In some geologic settings, water moves primarily along underground bedrock fractures. Where these fractures intersect, water can be abundant. The key to siting a new bedrock well is to find these fractures and (literally) tap into them!

Two geophysical methods, electrical resistivity imaging (ERI) and very-low-frequency electromagnetics (VLF-EM) help map the location and orientation of fractures. In large undeveloped areas (greater than 8 acres), VLF-EM is often preferred because it can cover much territory cost-effectively. In smaller or developed areas, ERI can help find the best locations for new wells. RETTEW has experts in all areas of geophysics, and we are here to help you find that well!

Who Needs Water?

A Pennsylvania Township needed a new well to support its growing population. The Township had access to approximately 160 acres of agricultural land but did not know where to site the well to maximize production. Because the survey area was large and undeveloped, RETTEW recommended a very-low-frequency electromagnetic (VLF-EM) survey to identify bedrock fractures (hopefully water-bearing) crossing the site. VLF-EM surveys use radio waves emanating from a worldwide network of (generally military) communications antennae that travel through the upper 300 feet of the earth. When the radio waves encounter a favorably oriented and electrically conductive structure, like a water-filled fracture, a detectable secondary EM field is produced.

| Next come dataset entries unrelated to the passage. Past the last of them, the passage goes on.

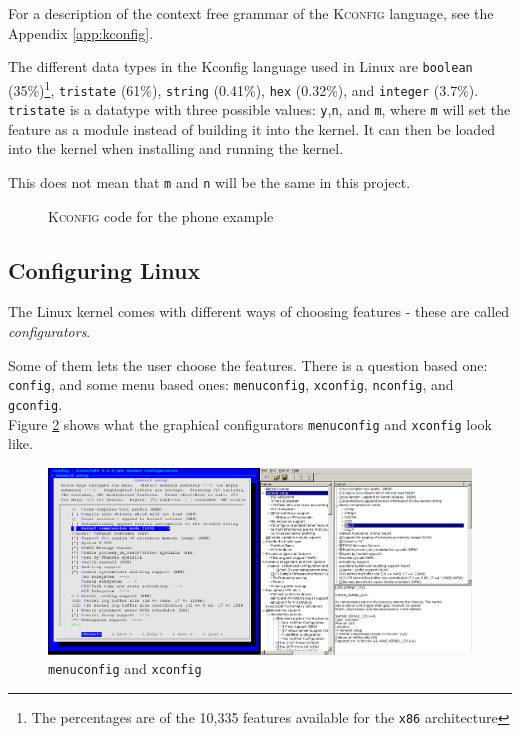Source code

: \documentclass[a4paper,11pt]{report}
\newcommand{\f}{\footnote{\fn}}
\newcommand{\textcode}[1]{\fboxsep=1pt\texttt{\colorbox{gray!20}{#1}}}
\newcommand{\figa}{
    \begin{figure}[!htpb]
    \centering
}
\newcommand{\figb}[2]{
    \caption{#1}
    \label{#2}
    \end{figure}
}
\begin{document}
For a description of the context free grammar of 
the \textsc{Kconfig} language, see the Appendix \ref{app:kconfig}.
\\

            \def \fn {The percentages are of the 10,335 features available for 
                the \texttt{x86} architecture}

The different data types in the Kconfig language used in Linux are 
\textcode{boolean} (35\%)\f, 
\textcode{tristate} (61\%), \textcode{string} (0.41\%), \textcode{hex} 
(0.32\%), and \textcode{integer} (3.7\%). \texttt{tristate} is a datatype 
with three possible values: \texttt{y},\texttt{n}, and \texttt{m}, where 
\texttt{m} will set the feature as a module instead of building it into the 
kernel. It can then be loaded into the kernel when installing and running the 
kernel.

This does not mean that \texttt{m} and \texttt{n} will be the same in this 
project.




\figa
    \subfigure{
        
    }
\figb{\textsc{Kconfig} code for the phone example}{kconfigphone}

            \subsection{Configuring Linux}
            \label{sec:conf}

The Linux kernel comes with different ways of choosing features - these are 
called \emph{configurators}. 

Some of them lets the user choose the features. There is a question based 
one: \texttt{config}, and some menu based ones: \texttt{menuconfig}, 
\texttt{xconfig}, \texttt{nconfig}, and \texttt{gconfig}.
\\

Figure \ref{fig:lineofconfigs} shows what the graphical 
configurators \texttt{menuconfig} and 
\texttt{xconfig} look like.
\\


\figa
    \includegraphics[scale=0.25]{pngs/2configs.png}
\figb{\texttt{menuconfig} and \texttt{xconfig}}{fig:lineofconfigs}
\end{document}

Over the course of two days, RETTEW collected VLF-EM data along eight profiles spanning 160 acres, with four oriented NW-SE (Figure 1) and four oriented SW-NE (Figure 2). The signal sources were VLF transmitters in Maine, Washington, and North Dakota. The data were processed to produce VLF-EM cross sections for each profile, with low-resistivity/high-conductivity features (e.g., water-bearing faults and fractures) displayed as dark blue to green. The results showed several high- and low-angle conductive features crossing the site (for locating a water well, high-angle features are desirable), and two locations where these features intersect at the ground surface (Figure 3, Locations A and B). Because the dips of these features can be estimated, the proposed well will be drilled where these features intersect at the desired well depth.

Meet Olek Karod


Olek likes to stay on the move! His job as a geophysicist at RETTEW is constantly changing, offering him variety in his work environment. One day he might be at a gas station, the next at a power plant, and the next at a military base. It certainly keeps things interesting and allows him to stay engaged and eager to learn and apply his knowledge to new experiences almost every day.

Also interesting is the variety of people you encounter at job sites. Once, Olek was greeted at a site by a person barking at him – not something you’d expect to run into but, like we said, it keeps things interesting!

Speaking of running, did we mention Olek is an avid runner? He is heavily active in his local running community as treasurer of the Lancaster Road Runners Club. So, when he’s not running from barking people at a job site, he’s running just for fun. We’re happy to have Olek as part of the RETTEW family and know he’ll have a long “run” with the rest of our Geophysics/Subsurface Utility Engineering team!